Experten empfehlen: Kanton Bern soll Zweisprachigkeit besser nutzen

Der Kanton Bern soll seine Zweisprachigkeit besser nutzen. Das fordert eine von der Berner Kantonsregierung eingesetzte Expertenkommission. Für sie sollte der Umgang des Kantons Bern mit der Zweisprachigkeit künftig national als vorbildlich gelten.

Die Kommission schreibt in einem am Montag veröffentlichten Bericht, Berns Zweisprachigkeit dürfe nicht weiter als Bürde wahrgenommen werden. Sie müsse vielmehr als Bereicherung und einmalige Chance gelten, sich gegenüber anderen Kantonen zu profilieren.

Für Berns Bevölkerung sei die Zweisprachigkeit die Chance, eine zweite Amtssprache zu lernen und zu sprechen.

46 Empfehlungen

46 Empfehlungen hat die Expertenkommission mit dem Ziel formuliert, dass sich der Kanton Bern in Sachen Zweisprachigkeit profiliert und sich Deutsch- und Französischsprachige in diesem Kanton wohl fühlen. Diese Empfehlungen gehen an die Berner Kantonsregierung.

Zu ihnen gehört, dass eine Zweisprachigkeitsstrategie entwickelt und ein kantonales Zweisprachigkeitsgesetz erlassen wird. Auch an einen kantonalen Zweisprachigkeits-Förderfonds denken die Fachleute und dass Sprachkompetenzen in der Kantonsverwaltung lohnrelevant werden. Auf allen Schulstufen möchte die Kommission einen obligatorischen Klassenaustausch einführen.

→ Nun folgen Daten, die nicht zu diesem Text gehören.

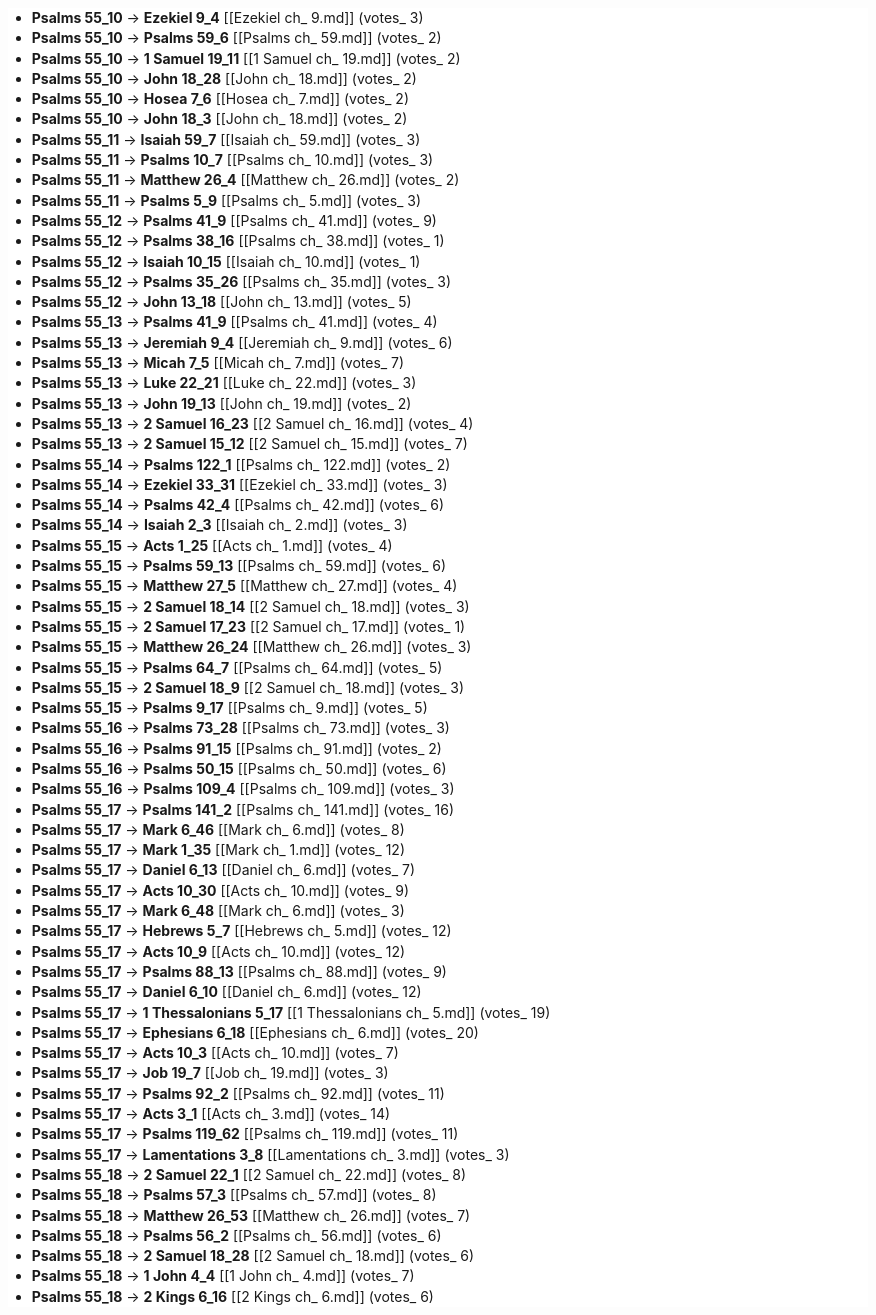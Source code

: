 - **Psalms 55_10** → **Ezekiel 9_4** [[Ezekiel ch_ 9.md]] (votes_ 3)
- **Psalms 55_10** → **Psalms 59_6** [[Psalms ch_ 59.md]] (votes_ 2)
- **Psalms 55_10** → **1 Samuel 19_11** [[1 Samuel ch_ 19.md]] (votes_ 2)
- **Psalms 55_10** → **John 18_28** [[John ch_ 18.md]] (votes_ 2)
- **Psalms 55_10** → **Hosea 7_6** [[Hosea ch_ 7.md]] (votes_ 2)
- **Psalms 55_10** → **John 18_3** [[John ch_ 18.md]] (votes_ 2)
- **Psalms 55_11** → **Isaiah 59_7** [[Isaiah ch_ 59.md]] (votes_ 3)
- **Psalms 55_11** → **Psalms 10_7** [[Psalms ch_ 10.md]] (votes_ 3)
- **Psalms 55_11** → **Matthew 26_4** [[Matthew ch_ 26.md]] (votes_ 2)
- **Psalms 55_11** → **Psalms 5_9** [[Psalms ch_ 5.md]] (votes_ 3)
- **Psalms 55_12** → **Psalms 41_9** [[Psalms ch_ 41.md]] (votes_ 9)
- **Psalms 55_12** → **Psalms 38_16** [[Psalms ch_ 38.md]] (votes_ 1)
- **Psalms 55_12** → **Isaiah 10_15** [[Isaiah ch_ 10.md]] (votes_ 1)
- **Psalms 55_12** → **Psalms 35_26** [[Psalms ch_ 35.md]] (votes_ 3)
- **Psalms 55_12** → **John 13_18** [[John ch_ 13.md]] (votes_ 5)
- **Psalms 55_13** → **Psalms 41_9** [[Psalms ch_ 41.md]] (votes_ 4)
- **Psalms 55_13** → **Jeremiah 9_4** [[Jeremiah ch_ 9.md]] (votes_ 6)
- **Psalms 55_13** → **Micah 7_5** [[Micah ch_ 7.md]] (votes_ 7)
- **Psalms 55_13** → **Luke 22_21** [[Luke ch_ 22.md]] (votes_ 3)
- **Psalms 55_13** → **John 19_13** [[John ch_ 19.md]] (votes_ 2)
- **Psalms 55_13** → **2 Samuel 16_23** [[2 Samuel ch_ 16.md]] (votes_ 4)
- **Psalms 55_13** → **2 Samuel 15_12** [[2 Samuel ch_ 15.md]] (votes_ 7)
- **Psalms 55_14** → **Psalms 122_1** [[Psalms ch_ 122.md]] (votes_ 2)
- **Psalms 55_14** → **Ezekiel 33_31** [[Ezekiel ch_ 33.md]] (votes_ 3)
- **Psalms 55_14** → **Psalms 42_4** [[Psalms ch_ 42.md]] (votes_ 6)
- **Psalms 55_14** → **Isaiah 2_3** [[Isaiah ch_ 2.md]] (votes_ 3)
- **Psalms 55_15** → **Acts 1_25** [[Acts ch_ 1.md]] (votes_ 4)
- **Psalms 55_15** → **Psalms 59_13** [[Psalms ch_ 59.md]] (votes_ 6)
- **Psalms 55_15** → **Matthew 27_5** [[Matthew ch_ 27.md]] (votes_ 4)
- **Psalms 55_15** → **2 Samuel 18_14** [[2 Samuel ch_ 18.md]] (votes_ 3)
- **Psalms 55_15** → **2 Samuel 17_23** [[2 Samuel ch_ 17.md]] (votes_ 1)
- **Psalms 55_15** → **Matthew 26_24** [[Matthew ch_ 26.md]] (votes_ 3)
- **Psalms 55_15** → **Psalms 64_7** [[Psalms ch_ 64.md]] (votes_ 5)
- **Psalms 55_15** → **2 Samuel 18_9** [[2 Samuel ch_ 18.md]] (votes_ 3)
- **Psalms 55_15** → **Psalms 9_17** [[Psalms ch_ 9.md]] (votes_ 5)
- **Psalms 55_16** → **Psalms 73_28** [[Psalms ch_ 73.md]] (votes_ 3)
- **Psalms 55_16** → **Psalms 91_15** [[Psalms ch_ 91.md]] (votes_ 2)
- **Psalms 55_16** → **Psalms 50_15** [[Psalms ch_ 50.md]] (votes_ 6)
- **Psalms 55_16** → **Psalms 109_4** [[Psalms ch_ 109.md]] (votes_ 3)
- **Psalms 55_17** → **Psalms 141_2** [[Psalms ch_ 141.md]] (votes_ 16)
- **Psalms 55_17** → **Mark 6_46** [[Mark ch_ 6.md]] (votes_ 8)
- **Psalms 55_17** → **Mark 1_35** [[Mark ch_ 1.md]] (votes_ 12)
- **Psalms 55_17** → **Daniel 6_13** [[Daniel ch_ 6.md]] (votes_ 7)
- **Psalms 55_17** → **Acts 10_30** [[Acts ch_ 10.md]] (votes_ 9)
- **Psalms 55_17** → **Mark 6_48** [[Mark ch_ 6.md]] (votes_ 3)
- **Psalms 55_17** → **Hebrews 5_7** [[Hebrews ch_ 5.md]] (votes_ 12)
- **Psalms 55_17** → **Acts 10_9** [[Acts ch_ 10.md]] (votes_ 12)
- **Psalms 55_17** → **Psalms 88_13** [[Psalms ch_ 88.md]] (votes_ 9)
- **Psalms 55_17** → **Daniel 6_10** [[Daniel ch_ 6.md]] (votes_ 12)
- **Psalms 55_17** → **1 Thessalonians 5_17** [[1 Thessalonians ch_ 5.md]] (votes_ 19)
- **Psalms 55_17** → **Ephesians 6_18** [[Ephesians ch_ 6.md]] (votes_ 20)
- **Psalms 55_17** → **Acts 10_3** [[Acts ch_ 10.md]] (votes_ 7)
- **Psalms 55_17** → **Job 19_7** [[Job ch_ 19.md]] (votes_ 3)
- **Psalms 55_17** → **Psalms 92_2** [[Psalms ch_ 92.md]] (votes_ 11)
- **Psalms 55_17** → **Acts 3_1** [[Acts ch_ 3.md]] (votes_ 14)
- **Psalms 55_17** → **Psalms 119_62** [[Psalms ch_ 119.md]] (votes_ 11)
- **Psalms 55_17** → **Lamentations 3_8** [[Lamentations ch_ 3.md]] (votes_ 3)
- **Psalms 55_18** → **2 Samuel 22_1** [[2 Samuel ch_ 22.md]] (votes_ 8)
- **Psalms 55_18** → **Psalms 57_3** [[Psalms ch_ 57.md]] (votes_ 8)
- **Psalms 55_18** → **Matthew 26_53** [[Matthew ch_ 26.md]] (votes_ 7)
- **Psalms 55_18** → **Psalms 56_2** [[Psalms ch_ 56.md]] (votes_ 6)
- **Psalms 55_18** → **2 Samuel 18_28** [[2 Samuel ch_ 18.md]] (votes_ 6)
- **Psalms 55_18** → **1 John 4_4** [[1 John ch_ 4.md]] (votes_ 7)
- **Psalms 55_18** → **2 Kings 6_16** [[2 Kings ch_ 6.md]] (votes_ 6)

Für Listenspitäler empfiehlt sie gewisse Mindestanforderungen, etwa zweisprachige Beschilderungen und Internetauftritte. Die Kommission wollte auch empfehlen, die Strassen und Plätze Berns zweisprachig zu beschriften, liess diese Empfehlung aber nach Widerstand aus der Stadt Bern fallen.

Ihre Empfehlungen stützt die Kommission unter anderem auf eine Befragung von 500 Personen aus allen Teilen des Kantons Bern. Dieses "Zweisprachigkeitsbarometer" ergab nach Angaben der Kommission, dass 69 Prozent der Befragten denken, die Zweisprachigkeit trage zur Attraktivität des Kantons Bern bei.

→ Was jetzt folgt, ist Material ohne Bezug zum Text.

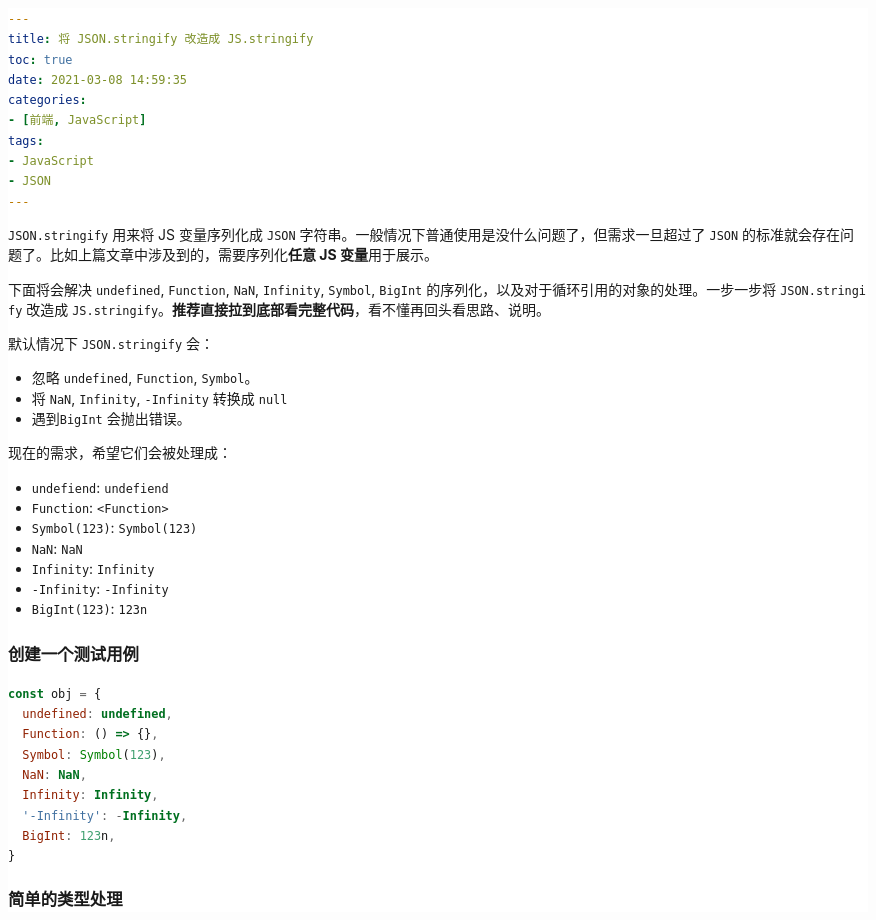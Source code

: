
 ```yaml
---
title: 将 JSON.stringify 改造成 JS.stringify
toc: true
date: 2021-03-08 14:59:35
categories:
- [前端, JavaScript]
tags:
- JavaScript
- JSON
---
```


`JSON.stringify` 用来将 JS 变量序列化成 `JSON` 字符串。一般情况下普通使用是没什么问题了，但需求一旦超过了 `JSON` 的标准就会存在问题了。比如上篇文章中涉及到的，需要序列化**任意 JS 变量**用于展示。

下面将会解决 `undefined`, `Function`, `NaN`, `Infinity`, `Symbol`, `BigInt` 的序列化，以及对于循环引用的对象的处理。一步一步将 `JSON.stringify` 改造成 `JS.stringify`。**推荐直接拉到底部看完整代码**，看不懂再回头看思路、说明。




默认情况下 `JSON.stringify` 会：

- 忽略 `undefined`, `Function`, `Symbol`。
- 将 `NaN`, `Infinity`, `-Infinity` 转换成 `null`
- 遇到`BigInt` 会抛出错误。



现在的需求，希望它们会被处理成：

- `undefiend`: `undefiend`
- `Function`: `<Function>`
- `Symbol(123)`: `Symbol(123)`
- `NaN`: `NaN`
- `Infinity`: `Infinity`
- `-Infinity`: `-Infinity`
- `BigInt(123)`: `123n`



### 创建一个测试用例

``` js
const obj = {
  undefined: undefined,
  Function: () => {},
  Symbol: Symbol(123),
  NaN: NaN,
  Infinity: Infinity,
  '-Infinity': -Infinity,
  BigInt: 123n,
}
```

### 简单的类型处理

Der Kanton Bern zählte 2016 bei etwas mehr als einer Million Einwohner rund 110'536 Französischsprachige. Das sind elf Prozent der Bevölkerung. Die Französischsprachigen leben im Berner Jura, in der zweisprachigen Stadt Biel und im übrigen Kanton Bern, dort vorab in der Umgebung Biels, in der Stadt Bern und in den Agglomerationen.

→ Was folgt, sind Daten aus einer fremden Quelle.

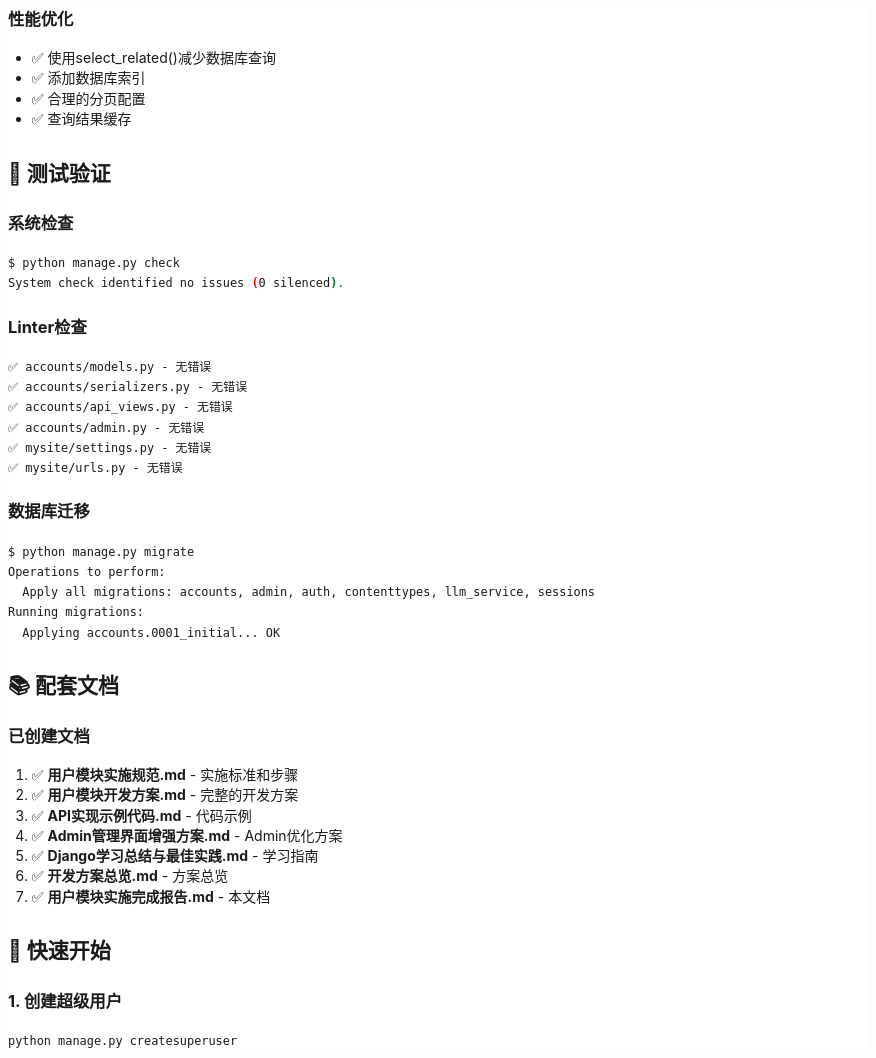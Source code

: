 ### 性能优化
- ✅ 使用select_related()减少数据库查询
- ✅ 添加数据库索引
- ✅ 合理的分页配置
- ✅ 查询结果缓存

## 🧪 测试验证

### 系统检查
```bash
$ python manage.py check
System check identified no issues (0 silenced).
```

### Linter检查
```
✅ accounts/models.py - 无错误
✅ accounts/serializers.py - 无错误
✅ accounts/api_views.py - 无错误
✅ accounts/admin.py - 无错误
✅ mysite/settings.py - 无错误
✅ mysite/urls.py - 无错误
```

### 数据库迁移
```bash
$ python manage.py migrate
Operations to perform:
  Apply all migrations: accounts, admin, auth, contenttypes, llm_service, sessions
Running migrations:
  Applying accounts.0001_initial... OK
```

## 📚 配套文档

### 已创建文档
1. ✅ **用户模块实施规范.md** - 实施标准和步骤
2. ✅ **用户模块开发方案.md** - 完整的开发方案
3. ✅ **API实现示例代码.md** - 代码示例
4. ✅ **Admin管理界面增强方案.md** - Admin优化方案
5. ✅ **Django学习总结与最佳实践.md** - 学习指南
6. ✅ **开发方案总览.md** - 方案总览
7. ✅ **用户模块实施完成报告.md** - 本文档

## 🚀 快速开始

### 1. 创建超级用户
```bash
python manage.py createsuperuser
```

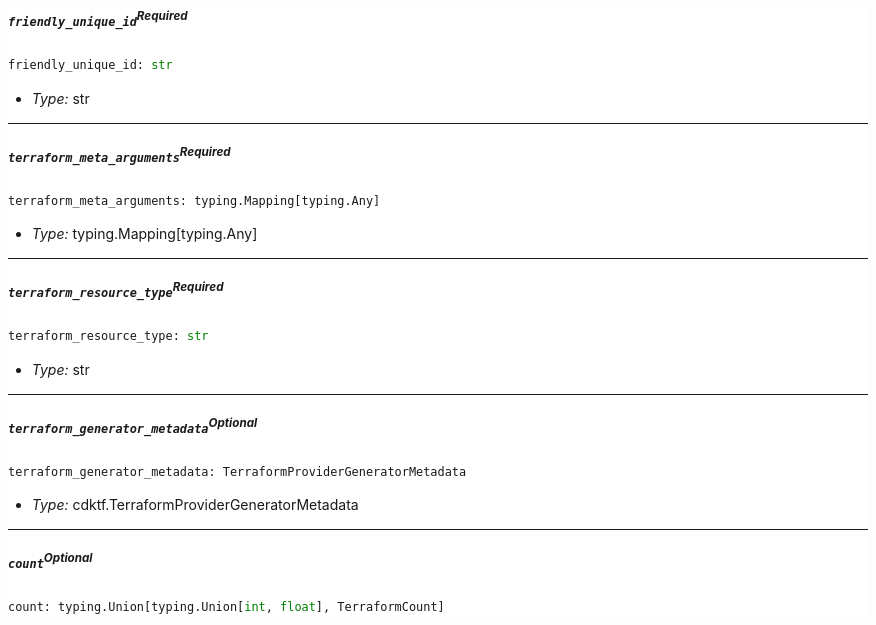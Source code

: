 ##### `friendly_unique_id`<sup>Required</sup> <a name="friendly_unique_id" id="@cdktf/provider-vault.dataVaultNamespaces.DataVaultNamespaces.property.friendlyUniqueId"></a>

```python
friendly_unique_id: str
```

- *Type:* str

---

##### `terraform_meta_arguments`<sup>Required</sup> <a name="terraform_meta_arguments" id="@cdktf/provider-vault.dataVaultNamespaces.DataVaultNamespaces.property.terraformMetaArguments"></a>

```python
terraform_meta_arguments: typing.Mapping[typing.Any]
```

- *Type:* typing.Mapping[typing.Any]

---

##### `terraform_resource_type`<sup>Required</sup> <a name="terraform_resource_type" id="@cdktf/provider-vault.dataVaultNamespaces.DataVaultNamespaces.property.terraformResourceType"></a>

```python
terraform_resource_type: str
```

- *Type:* str

---

##### `terraform_generator_metadata`<sup>Optional</sup> <a name="terraform_generator_metadata" id="@cdktf/provider-vault.dataVaultNamespaces.DataVaultNamespaces.property.terraformGeneratorMetadata"></a>

```python
terraform_generator_metadata: TerraformProviderGeneratorMetadata
```

- *Type:* cdktf.TerraformProviderGeneratorMetadata

---

##### `count`<sup>Optional</sup> <a name="count" id="@cdktf/provider-vault.dataVaultNamespaces.DataVaultNamespaces.property.count"></a>

```python
count: typing.Union[typing.Union[int, float], TerraformCount]
```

Direkte Folge des Jurakonflikts

Die Einsetzung der Expertenkommission ist eine direkte Folge des Jurakonflikts. Als die Interjurassische Versammlung zur Lösung der Jurafrage 2009 ihre Vorstellungen zur Zukunft der Region vorstellte, sprach sie sich ausser für Volksabstimmungen auch für die Weiterentwicklung des Sonderstatus für den Berner Jura aus. Von diesem Sonderstatut profitiert diese Region seit 2004.

Die Berner Regierung versprach in der Folge noch vor den zwei Abstimmungen von Juni 2013 über die Bildung eines neuen, grösseren Kantons Jura, dieses Sonderstatut weiterzuentwickeln. Im Rahmen dieser Arbeiten sollte auch der Stellenwert der Zweisprachigkeit unter die Lupe genommen werden.

Bekanntlich sprach sich der Berner Jura mit Ausnahme Moutiers 2013 für den Verbleib dieser Region beim Kanton Bern aus.

Präsident der Expertenkommission ist der frühere Stadtpräsident von Biel, der heutige SP-Ständerat Hans Stöckli. Dreizehn weitere Personen gehören ihr an, darunter die frühere Bundeskanzlerin Corina Casanova und die Leiterin des Forums für die Zweisprachigkeit in Biel, Virginie Borel.

Die Expertenkommission hatte den Auftrag, den Stand der Zweisprachigkeit im Kanton Bern darzustellen und konkrete Vorschläge für deren Entwicklung auszuarbeiten.